> _Task goal_
Please copy each line of the records below that holds the word "并送至敌手".
/---
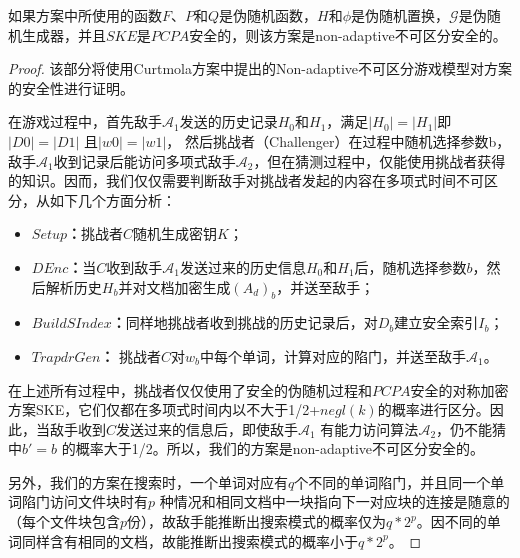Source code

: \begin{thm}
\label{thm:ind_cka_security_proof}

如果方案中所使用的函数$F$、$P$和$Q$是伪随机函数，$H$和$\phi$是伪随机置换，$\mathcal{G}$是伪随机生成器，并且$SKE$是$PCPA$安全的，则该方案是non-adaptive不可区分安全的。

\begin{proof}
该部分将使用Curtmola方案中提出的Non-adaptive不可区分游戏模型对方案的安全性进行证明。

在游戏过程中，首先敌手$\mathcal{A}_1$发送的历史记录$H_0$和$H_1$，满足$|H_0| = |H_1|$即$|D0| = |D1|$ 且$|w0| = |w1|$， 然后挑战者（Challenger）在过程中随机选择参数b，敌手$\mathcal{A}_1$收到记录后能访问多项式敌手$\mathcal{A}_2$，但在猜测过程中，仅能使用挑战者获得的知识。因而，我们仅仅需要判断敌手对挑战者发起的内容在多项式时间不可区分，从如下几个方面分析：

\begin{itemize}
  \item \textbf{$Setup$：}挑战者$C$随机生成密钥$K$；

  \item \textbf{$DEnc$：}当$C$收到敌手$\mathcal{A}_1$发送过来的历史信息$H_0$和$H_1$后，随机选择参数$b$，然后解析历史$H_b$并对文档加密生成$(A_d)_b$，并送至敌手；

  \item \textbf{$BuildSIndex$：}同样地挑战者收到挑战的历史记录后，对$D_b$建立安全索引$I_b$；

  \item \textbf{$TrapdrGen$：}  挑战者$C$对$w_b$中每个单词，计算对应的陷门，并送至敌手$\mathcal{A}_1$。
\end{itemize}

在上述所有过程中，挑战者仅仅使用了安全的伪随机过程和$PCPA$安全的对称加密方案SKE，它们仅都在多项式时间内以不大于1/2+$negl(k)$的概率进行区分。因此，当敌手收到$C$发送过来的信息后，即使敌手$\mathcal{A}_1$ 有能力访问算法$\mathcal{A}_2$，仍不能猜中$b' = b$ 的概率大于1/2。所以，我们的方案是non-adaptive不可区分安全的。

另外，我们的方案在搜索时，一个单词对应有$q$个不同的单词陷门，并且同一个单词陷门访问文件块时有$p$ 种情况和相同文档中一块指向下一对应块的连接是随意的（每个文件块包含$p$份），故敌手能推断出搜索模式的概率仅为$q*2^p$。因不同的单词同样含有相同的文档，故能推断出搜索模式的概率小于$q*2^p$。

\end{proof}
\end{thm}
\---
/---
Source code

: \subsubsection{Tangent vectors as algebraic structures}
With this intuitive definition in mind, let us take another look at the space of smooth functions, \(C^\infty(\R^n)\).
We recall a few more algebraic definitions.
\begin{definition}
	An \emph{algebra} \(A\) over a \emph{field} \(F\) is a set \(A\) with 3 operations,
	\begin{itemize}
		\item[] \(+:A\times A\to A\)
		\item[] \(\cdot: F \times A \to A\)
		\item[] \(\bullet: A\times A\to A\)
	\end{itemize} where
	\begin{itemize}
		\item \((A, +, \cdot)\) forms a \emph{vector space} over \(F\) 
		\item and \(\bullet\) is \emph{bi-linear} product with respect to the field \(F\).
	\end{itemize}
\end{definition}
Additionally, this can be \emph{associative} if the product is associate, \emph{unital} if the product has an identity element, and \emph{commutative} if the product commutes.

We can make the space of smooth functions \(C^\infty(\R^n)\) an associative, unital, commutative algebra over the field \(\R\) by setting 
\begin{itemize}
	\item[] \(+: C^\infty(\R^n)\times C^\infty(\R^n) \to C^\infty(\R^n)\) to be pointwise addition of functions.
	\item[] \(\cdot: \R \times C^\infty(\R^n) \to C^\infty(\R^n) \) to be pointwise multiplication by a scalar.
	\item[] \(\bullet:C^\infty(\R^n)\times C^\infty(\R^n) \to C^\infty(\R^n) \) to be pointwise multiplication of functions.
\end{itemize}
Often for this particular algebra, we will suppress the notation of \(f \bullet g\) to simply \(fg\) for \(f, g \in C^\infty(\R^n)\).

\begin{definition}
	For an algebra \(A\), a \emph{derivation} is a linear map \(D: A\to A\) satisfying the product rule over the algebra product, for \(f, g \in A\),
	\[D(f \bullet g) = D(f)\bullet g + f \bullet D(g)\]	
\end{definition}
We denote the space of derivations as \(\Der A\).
\---
> _The completed task_
  \item \textbf{$DEnc$：}当$C$收到敌手$\mathcal{A}_1$发送过来的历史信息$H_0$和$H_1$后，随机选择参数$b$，然后解析历史$H_b$并对文档加密生成$(A_d)_b$，并送至敌手；
  \item \textbf{$TrapdrGen$：}  挑战者$C$对$w_b$中每个单词，计算对应的陷门，并送至敌手$\mathcal{A}_1$。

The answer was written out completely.